If they're going to spend time shooting into the dark like that they might as well be guessing random passwords to public facing ssh servers (which bots are doing all the time).
What I do get are a lot of misdirected messages for people at a school district(one letter, that sounds the same, off from mine) and a defunct tech school in India.
The amount of personal information that companies will send to an unverified email address is terrifying. Devs, please make sure you send a confirmation email before believing an address is good. If I was malicious I could really mess with a lot of travel plans for people, among many other things.
Sounds tedious if it’s the former
Requires zero user action to make up an address
Thankfully it isn't.
To set a catchall with sendmail, add a line to /etc/mail/virtusertable like so:
And if I decide to block a particular address, which I've only had to do with addresses set up for specific sites (which I've then decided sends me too many emails -- I've yet to receive spam that's not from the site in question), add a line to /etc/mail/access like so: And that can be temporarily (or permanently) reversed by commenting it out. I imagine it's something similar for postfix, qmail, exim, etc.Edit: I'd add that I make extensive use of folders/filters to handle email as well, so unless I don't want to use a site/service any more, I'll usually create a filter unless I don't want any more contact with a specific entity -- then it's "user unknown" for that email address.

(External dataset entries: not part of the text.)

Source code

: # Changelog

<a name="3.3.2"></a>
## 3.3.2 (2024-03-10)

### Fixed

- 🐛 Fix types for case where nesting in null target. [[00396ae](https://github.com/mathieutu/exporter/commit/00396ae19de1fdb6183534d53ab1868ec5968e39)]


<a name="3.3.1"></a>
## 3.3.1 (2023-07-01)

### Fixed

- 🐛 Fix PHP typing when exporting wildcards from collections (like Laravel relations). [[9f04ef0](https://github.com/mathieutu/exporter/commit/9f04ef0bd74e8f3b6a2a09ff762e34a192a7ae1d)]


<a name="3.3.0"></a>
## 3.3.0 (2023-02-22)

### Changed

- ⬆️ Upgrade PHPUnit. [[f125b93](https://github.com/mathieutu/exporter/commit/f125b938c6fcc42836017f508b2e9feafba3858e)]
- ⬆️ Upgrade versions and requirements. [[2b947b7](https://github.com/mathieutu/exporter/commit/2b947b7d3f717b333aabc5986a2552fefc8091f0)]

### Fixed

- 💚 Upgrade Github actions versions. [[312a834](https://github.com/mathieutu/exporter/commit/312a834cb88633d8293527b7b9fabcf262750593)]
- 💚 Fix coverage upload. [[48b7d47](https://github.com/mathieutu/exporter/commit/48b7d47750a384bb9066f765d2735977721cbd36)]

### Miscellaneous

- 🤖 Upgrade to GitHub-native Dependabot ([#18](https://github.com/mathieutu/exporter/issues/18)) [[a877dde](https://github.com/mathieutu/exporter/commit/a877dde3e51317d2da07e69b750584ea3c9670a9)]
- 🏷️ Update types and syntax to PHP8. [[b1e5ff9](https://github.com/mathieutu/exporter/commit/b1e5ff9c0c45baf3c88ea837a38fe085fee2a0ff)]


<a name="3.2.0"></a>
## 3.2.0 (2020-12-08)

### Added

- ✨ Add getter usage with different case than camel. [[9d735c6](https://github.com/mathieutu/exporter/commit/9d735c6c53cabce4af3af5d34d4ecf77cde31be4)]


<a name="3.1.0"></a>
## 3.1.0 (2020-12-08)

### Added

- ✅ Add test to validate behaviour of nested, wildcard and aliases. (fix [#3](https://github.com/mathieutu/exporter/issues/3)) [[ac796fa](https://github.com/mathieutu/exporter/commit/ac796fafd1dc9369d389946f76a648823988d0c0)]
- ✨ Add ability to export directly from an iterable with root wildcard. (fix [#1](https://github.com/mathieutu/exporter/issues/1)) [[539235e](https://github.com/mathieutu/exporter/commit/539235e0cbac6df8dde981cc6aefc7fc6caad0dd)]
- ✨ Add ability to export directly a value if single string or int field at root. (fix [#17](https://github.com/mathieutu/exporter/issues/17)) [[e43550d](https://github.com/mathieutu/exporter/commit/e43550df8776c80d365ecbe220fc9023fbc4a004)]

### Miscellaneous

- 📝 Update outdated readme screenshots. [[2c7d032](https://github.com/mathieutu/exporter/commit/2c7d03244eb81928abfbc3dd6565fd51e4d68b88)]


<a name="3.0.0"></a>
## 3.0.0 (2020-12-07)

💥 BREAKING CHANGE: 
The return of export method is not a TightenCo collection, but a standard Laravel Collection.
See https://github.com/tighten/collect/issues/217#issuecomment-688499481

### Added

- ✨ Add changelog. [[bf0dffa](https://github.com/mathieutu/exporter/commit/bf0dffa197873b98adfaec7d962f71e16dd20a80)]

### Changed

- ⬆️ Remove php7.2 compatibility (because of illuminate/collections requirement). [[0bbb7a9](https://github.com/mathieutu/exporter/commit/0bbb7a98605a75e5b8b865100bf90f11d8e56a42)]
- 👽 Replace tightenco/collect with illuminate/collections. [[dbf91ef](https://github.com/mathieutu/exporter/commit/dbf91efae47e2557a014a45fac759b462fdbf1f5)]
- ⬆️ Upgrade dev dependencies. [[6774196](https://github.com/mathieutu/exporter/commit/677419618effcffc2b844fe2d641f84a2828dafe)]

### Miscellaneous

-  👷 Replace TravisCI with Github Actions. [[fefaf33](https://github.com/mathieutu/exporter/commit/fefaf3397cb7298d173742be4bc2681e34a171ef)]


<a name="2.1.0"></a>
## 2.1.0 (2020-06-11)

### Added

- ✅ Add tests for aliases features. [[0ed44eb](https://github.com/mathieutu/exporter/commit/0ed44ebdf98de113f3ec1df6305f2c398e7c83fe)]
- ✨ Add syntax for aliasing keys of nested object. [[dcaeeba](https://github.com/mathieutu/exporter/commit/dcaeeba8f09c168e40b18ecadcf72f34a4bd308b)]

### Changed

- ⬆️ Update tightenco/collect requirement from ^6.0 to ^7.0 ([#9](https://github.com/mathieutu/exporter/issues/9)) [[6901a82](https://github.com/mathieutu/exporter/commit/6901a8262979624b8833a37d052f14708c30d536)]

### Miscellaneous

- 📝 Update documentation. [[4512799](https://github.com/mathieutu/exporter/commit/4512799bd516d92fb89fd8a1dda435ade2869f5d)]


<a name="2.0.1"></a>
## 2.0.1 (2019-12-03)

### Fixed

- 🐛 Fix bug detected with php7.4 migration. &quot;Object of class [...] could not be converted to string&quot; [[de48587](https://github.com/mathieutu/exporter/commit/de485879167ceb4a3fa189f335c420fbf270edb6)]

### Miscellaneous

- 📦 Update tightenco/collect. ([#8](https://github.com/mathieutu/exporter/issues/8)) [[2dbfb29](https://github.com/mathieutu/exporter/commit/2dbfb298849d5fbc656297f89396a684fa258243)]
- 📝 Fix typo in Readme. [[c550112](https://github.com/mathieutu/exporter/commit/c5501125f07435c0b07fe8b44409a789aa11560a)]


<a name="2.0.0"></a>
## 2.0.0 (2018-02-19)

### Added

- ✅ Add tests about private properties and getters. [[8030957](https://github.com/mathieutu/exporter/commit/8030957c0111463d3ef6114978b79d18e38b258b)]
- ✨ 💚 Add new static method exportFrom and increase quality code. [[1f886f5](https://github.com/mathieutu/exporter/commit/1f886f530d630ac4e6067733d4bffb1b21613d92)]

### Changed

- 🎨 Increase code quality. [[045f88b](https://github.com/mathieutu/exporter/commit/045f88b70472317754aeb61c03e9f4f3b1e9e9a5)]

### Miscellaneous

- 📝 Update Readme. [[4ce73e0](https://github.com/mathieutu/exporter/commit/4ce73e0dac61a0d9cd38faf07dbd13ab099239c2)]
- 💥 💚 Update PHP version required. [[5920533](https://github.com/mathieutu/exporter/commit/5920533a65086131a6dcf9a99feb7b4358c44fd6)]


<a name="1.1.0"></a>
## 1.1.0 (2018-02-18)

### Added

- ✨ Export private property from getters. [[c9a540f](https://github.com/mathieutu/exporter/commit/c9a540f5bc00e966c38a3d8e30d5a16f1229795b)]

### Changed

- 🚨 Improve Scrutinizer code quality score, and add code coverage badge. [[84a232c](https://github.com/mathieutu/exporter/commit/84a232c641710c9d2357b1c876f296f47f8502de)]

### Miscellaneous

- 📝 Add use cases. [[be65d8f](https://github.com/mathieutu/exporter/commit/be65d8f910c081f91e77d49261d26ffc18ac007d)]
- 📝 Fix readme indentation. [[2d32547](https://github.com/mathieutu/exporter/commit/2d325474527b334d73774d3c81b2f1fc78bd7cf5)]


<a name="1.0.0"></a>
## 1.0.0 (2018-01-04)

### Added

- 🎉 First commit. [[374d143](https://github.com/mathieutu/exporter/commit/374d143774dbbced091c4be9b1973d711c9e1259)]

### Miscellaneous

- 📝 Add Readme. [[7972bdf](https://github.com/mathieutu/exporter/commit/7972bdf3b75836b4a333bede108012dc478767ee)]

Most of the time, the email addresses only end up coming from the company they were given to, but a few hacks like LinkedIn continue to produce scams and spam emails.
There have been numerous times now where I'd like to quickly provide details about a problem affecting some GitHub-hosted open source project I'm using, sometimes along with a fix. But since I can't easily create a throwaway GitHub account, I'll just end up keeping the information and fix to myself. I wish that wasn't the case.

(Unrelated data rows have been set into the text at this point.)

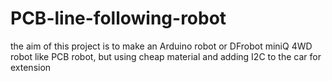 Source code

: # PCB-line-following-robot
the aim of this project is to make an Arduino robot or DFrobot miniQ 4WD robot like PCB robot, but using cheap material and adding I2C to the car for extension
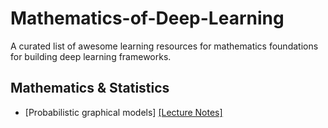 # Mathematics-of-Deep-Learning
A curated list of awesome learning resources for mathematics foundations for building deep learning frameworks.

## Mathematics & Statistics

- [Probabilistic graphical models] [[Lecture Notes]](https://cedar.buffalo.edu/~srihari/CSE674/) 

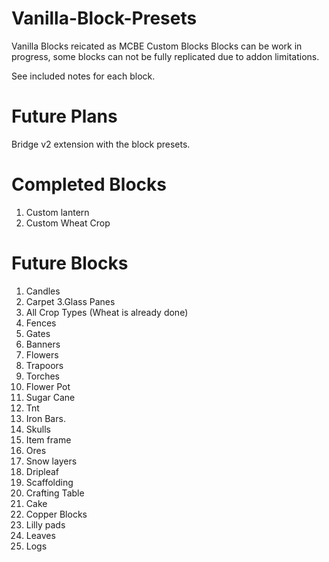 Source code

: # Vanilla-Block-Presets
Vanilla Blocks reicated as MCBE Custom Blocks
Blocks can be work in progress, some blocks can not be fully replicated due to addon limitations.

See included notes for each block.

# Future Plans
Bridge v2 extension with the block presets.

# Completed Blocks
1. Custom lantern
2. Custom Wheat Crop

# Future Blocks
1. Candles
2. Carpet
3.Glass Panes
4. All Crop Types (Wheat is already done)
5. Fences
6. Gates
7. Banners
8. Flowers
9. Trapoors
10. Torches
11. Flower Pot
12. Sugar Cane
13. Tnt
14. Iron Bars.
15. Skulls
16. Item frame
17. Ores
18. Snow layers
19. Dripleaf
20. Scaffolding
21. Crafting Table
22. Cake
23. Copper Blocks
24. Lilly pads
25. Leaves
26. Logs
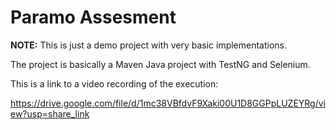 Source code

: # Paramo Assesment

**NOTE:** This is just a demo project with very basic implementations.

The project is basically a Maven Java project with TestNG and Selenium.

This is a link to a video recording of the execution:

https://drive.google.com/file/d/1mc38VBfdvF9Xaki00U1D8GGPpLUZEYRg/view?usp=share_link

Gmail has "+", but I've used '.' for a very long time.
example.hn@mypersonalsite.com
For most sites, things like this are enough to fool. Alternatively I use a base64 encoded version of the sitename.
so: example.aG4g@mypersonalsite.com
I got banned, cause I created a couple of separate accounts with temporary email addresses and aliases on my gmail account.
I redefined the '-'/'+' localpart separator of the username/localpart of my fully-qualified email address to be something else (it's a letter).
so, my own mail alias works just fine ... in commercial Git repos and many websites.
Google's GMail lets you use multiple periods as you see fit but that is easily stripped out (to get your username).
Just another cat-n-mouse in computer security.
Might make more sense for GitHub to enforce whitelisting.
more on this local-part separator: https://egbert.net/blog/articles/comparison-of-local-part-in...
(again, my hardened website cannot be viewed on only Chrome clients as these clients remain broken for intentionally ignoring my server-mandated HTTPv1.3/ChaCha-only).